Records drawn from a dataset
+===+

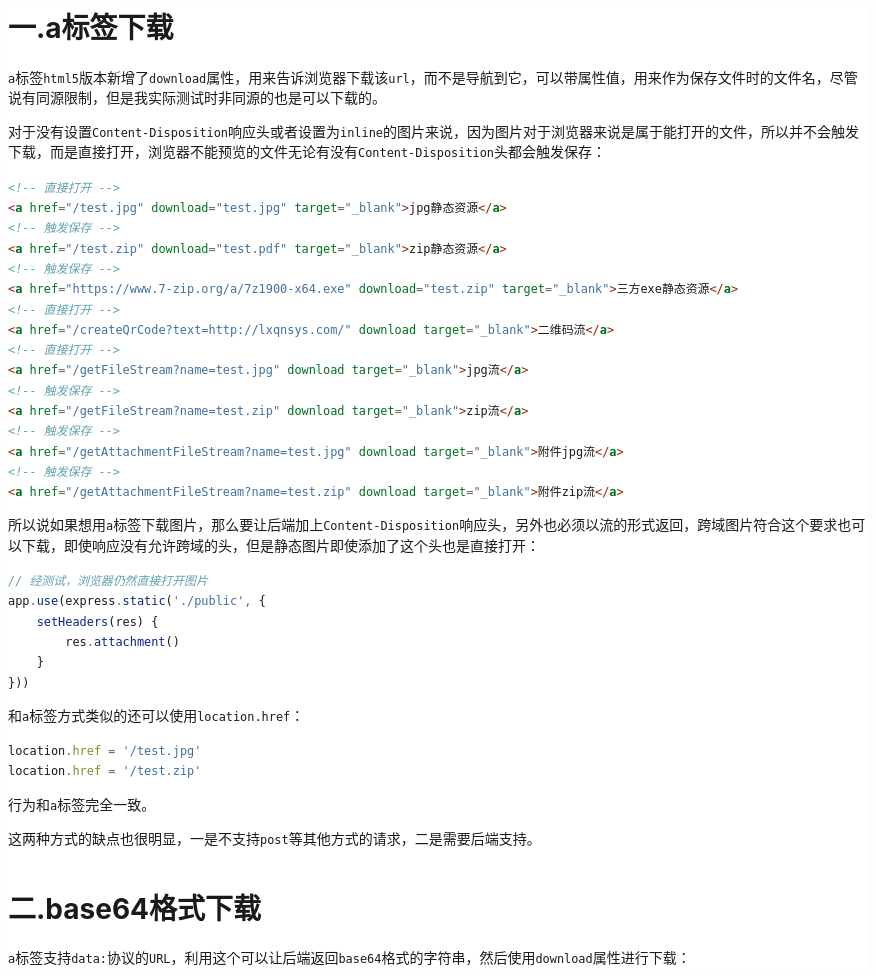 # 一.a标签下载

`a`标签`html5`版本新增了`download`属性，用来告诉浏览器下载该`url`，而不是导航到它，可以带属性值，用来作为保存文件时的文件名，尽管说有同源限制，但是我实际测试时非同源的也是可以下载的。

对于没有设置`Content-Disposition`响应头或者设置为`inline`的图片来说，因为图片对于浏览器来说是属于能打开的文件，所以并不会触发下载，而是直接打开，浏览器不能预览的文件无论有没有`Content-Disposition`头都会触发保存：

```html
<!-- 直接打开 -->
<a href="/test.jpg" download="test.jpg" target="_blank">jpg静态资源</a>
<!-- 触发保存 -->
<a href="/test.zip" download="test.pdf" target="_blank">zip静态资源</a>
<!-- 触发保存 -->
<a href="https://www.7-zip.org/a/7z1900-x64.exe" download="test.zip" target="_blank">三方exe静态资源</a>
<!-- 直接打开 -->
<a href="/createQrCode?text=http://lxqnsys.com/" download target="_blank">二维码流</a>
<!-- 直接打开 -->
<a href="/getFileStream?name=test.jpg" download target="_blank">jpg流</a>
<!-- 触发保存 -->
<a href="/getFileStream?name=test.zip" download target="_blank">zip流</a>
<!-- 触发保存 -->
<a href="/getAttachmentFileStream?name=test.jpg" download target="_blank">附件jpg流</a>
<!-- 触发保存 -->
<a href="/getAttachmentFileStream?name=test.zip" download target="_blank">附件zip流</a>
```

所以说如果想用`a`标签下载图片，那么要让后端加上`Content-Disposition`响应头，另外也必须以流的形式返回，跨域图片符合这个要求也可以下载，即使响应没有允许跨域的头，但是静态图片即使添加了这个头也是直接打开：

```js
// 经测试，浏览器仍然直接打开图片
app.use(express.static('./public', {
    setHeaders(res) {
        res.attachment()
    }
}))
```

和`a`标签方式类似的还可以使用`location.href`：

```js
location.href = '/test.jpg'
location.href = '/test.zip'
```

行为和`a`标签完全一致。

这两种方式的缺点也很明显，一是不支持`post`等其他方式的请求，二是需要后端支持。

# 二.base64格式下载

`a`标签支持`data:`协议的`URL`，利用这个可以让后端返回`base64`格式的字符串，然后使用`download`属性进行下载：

+===+

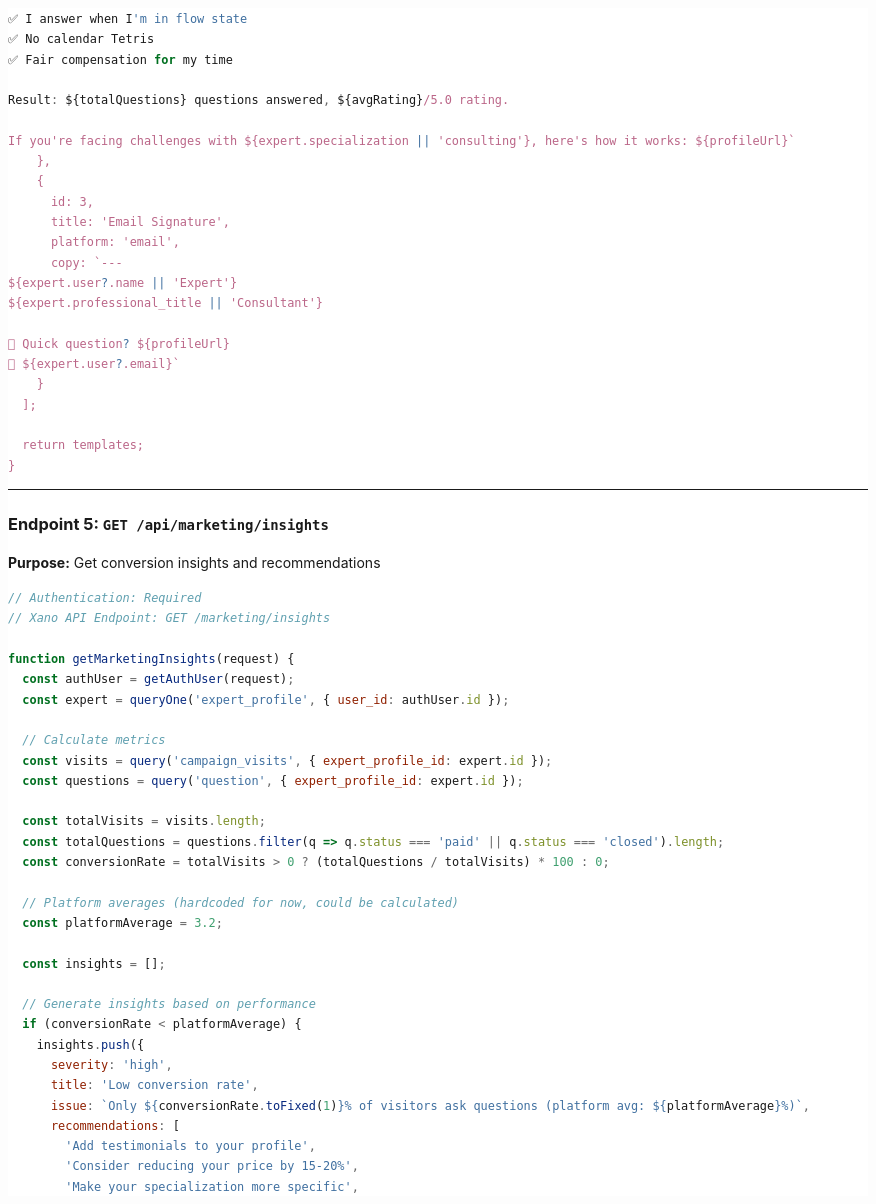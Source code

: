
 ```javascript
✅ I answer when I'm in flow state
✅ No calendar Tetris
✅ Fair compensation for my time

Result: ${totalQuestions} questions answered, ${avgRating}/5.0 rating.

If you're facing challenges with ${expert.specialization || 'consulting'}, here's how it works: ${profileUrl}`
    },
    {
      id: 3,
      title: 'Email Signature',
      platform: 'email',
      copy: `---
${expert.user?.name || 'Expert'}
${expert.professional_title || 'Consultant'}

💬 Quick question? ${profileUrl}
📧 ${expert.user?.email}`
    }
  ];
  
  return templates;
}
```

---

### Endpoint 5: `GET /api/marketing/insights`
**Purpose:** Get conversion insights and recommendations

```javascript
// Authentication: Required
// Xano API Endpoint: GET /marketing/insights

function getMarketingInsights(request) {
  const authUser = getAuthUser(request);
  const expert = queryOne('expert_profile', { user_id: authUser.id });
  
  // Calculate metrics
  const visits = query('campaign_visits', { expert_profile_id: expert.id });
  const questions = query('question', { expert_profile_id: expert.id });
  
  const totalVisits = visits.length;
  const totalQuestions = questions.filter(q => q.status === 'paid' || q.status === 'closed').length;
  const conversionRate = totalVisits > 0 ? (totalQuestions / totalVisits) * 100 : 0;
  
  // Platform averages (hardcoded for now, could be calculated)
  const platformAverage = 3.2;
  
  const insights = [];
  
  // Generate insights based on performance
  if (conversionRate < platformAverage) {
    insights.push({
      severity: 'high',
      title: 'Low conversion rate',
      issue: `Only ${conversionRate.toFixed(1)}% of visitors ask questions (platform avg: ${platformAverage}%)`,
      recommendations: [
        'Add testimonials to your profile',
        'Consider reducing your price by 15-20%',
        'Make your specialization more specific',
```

+===+

== What the task asks ==
Line count for "target": count the lines in the records above that contain this word, and write only the number.

== Task answer ==
8